First, authority. In the days of card catalogs and periodicals, research took time and effort. The result was an almost implied, innate authority of the author. Today, the digital world makes research easy and fast. Not all sources are accurate, so authority should not be assumed. As the saying goes, and perhaps more true than ever before, we should first consider the source. Certainly there are always bonafide experts, but “writing in a digital age allows for extremely specialized authorities…you become one by writing about it…because unlike expertise, authority is somewhat transferable. It’s a commodity.” August thinks, and I concur with him, that authority is one of the most valuable commodities. Only others can give you so-called street-cred.

Second, immediacy. People used to view news as something that happened daily. To younger generations, that seems naive because news today is constant. It’s not called a ‘newstream’ without reason. In the digital age, news is transient. I like that he made a point of differentiating ‘immediacy’ from ‘timeliness’ in that immediacy is emotional. Our sense of intimacy is a line that’s been drawn in very broad strokes, and August is correct. Digital culture like ours is a false, informal (non-)intimacy. Writing over the past decade has gotten super casual, in both grammar and tone. This tonal shift observation resonated with me as I see my younger siblings and classmates bury their faces in their phones 24/7. It seems that their generation’s default mode of communication is through texting, quite passive and quite tonally different than a phone call or even an email. It baffles me because I still enjoy writing letters and postcards and mailing them. I wonder how many young people today have never stepped into a post office or know what a stamp costs.

Thirdly, permanence. He explains the difference between the two main trades: The Hollywood Reporter and Variety. The former is actually written in proper English, the latter more eclipsed, like shorthand. The difference is how you want to be marketed. In our digital age, nothing is set in stone, rather it’s ever-changing. Many versions exist, especially when you consider added comments, links, etc. There is a limbo in which words are published and unpublished at the same time, “existing in a state of quantum uncertainty.” Transience. Today you can’t do like the old days, yelling, “Stop the presses!” because our culture values immediacy. The result is a changed dynamic between reader and writer, and it’s not just a concern for journalists. It’s dangerous because it’s inevitable.

Fourth, and lastly, response. Writing used to be one-way, one side writes, the other reads. Boom, end of story. Now, reader and writer are linked together. Together, forever! Sure there are good aspects to this such as collaboration, but the downside, and specifically August’s caveat, is that being able to respond to everything is also a bit dangerous. Once responses are posted to a response, who owns that discussion? I say it’s a rabbit hole in which we don’t necessarily need to travel. As the saying goes, let’s don’t go there.

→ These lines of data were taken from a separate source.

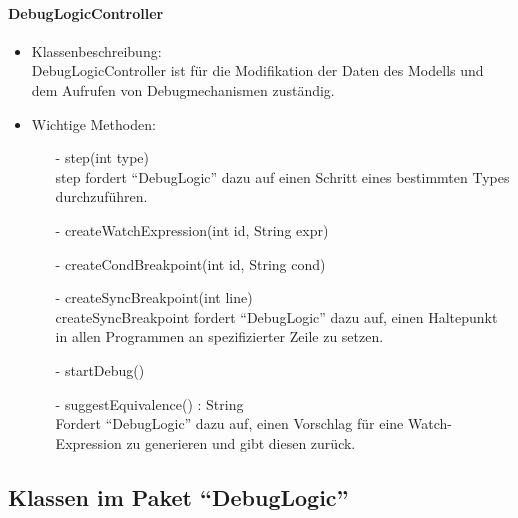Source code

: \documentclass[parskip=full]{scrartcl}
\begin{document}
    \paragraph{DebugLogicController}
        \begin{itemize}
            \item Klassenbeschreibung:\\
                DebugLogicController ist für die Modifikation der Daten des Modells und dem
                Aufrufen von Debugmechanismen zuständig.\\

            \item Wichtige Methoden:\\
                \begin{itemize}
                    \item[-] step(int type)\\
                        step fordert \enquote{DebugLogic} dazu auf einen Schritt 
                        eines bestimmten Types durchzuführen.\\

                    \item[-] createWatchExpression(int id, String expr)\\

                    \item[-] createCondBreakpoint(int id, String cond)\\

                    \item[-] createSyncBreakpoint(int line)\\
                        createSyncBreakpoint fordert \enquote{DebugLogic} dazu auf, einen
                        Haltepunkt in allen Programmen an spezifizierter Zeile zu setzen.\\

                    \item[-] startDebug()

                    \item[-] suggestEquivalence() : String\\
                        Fordert \enquote{DebugLogic} dazu auf, einen Vorschlag für eine
                        Watch-Expression zu generieren und gibt diesen zurück.
                \end{itemize}
        \end{itemize}
\subsection{Klassen im Paket \enquote{DebugLogic}}
\end{document}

Finally, August then spends a LOT of time (in my opinion, too much time) sharing an example of how a post (response) about his review of a not-yet-filmed movie went viral. Suffice it to say the example proved that not only can postings be flatout wrong (erroneous, pure and simple!) but the timeliness of such incorrect and/or misleading comments is also unsettling and scary. He applies his four items to the story. First, being an authority is fine is best when you have a narrow subject matter. Sometimes being prone to hyperbole is an asset, sometimes not. Secondly, yes the example was factually wrong, however it was immediate. Third, make a goal to be an authority and write consistently. To that end, follow things you find interesting and forget the rest. Let your social profiles reflect who you really are. Sure, you can reply to anything, but be equally content with not participating. I felt freedom in that! In short, my main takeaway is August’s suggestion to “approach everything you write with the same degree of thoughtfulness…[including] your responses.” Regardless of one’s career, in today’s digital world, writing is only going to get more important because it’s not only a noun, it’s an action verb, so do it well and carefully.

August, John. “The Challenge of Writing in a Digital Age.” 2007. Web. 25 August 2015.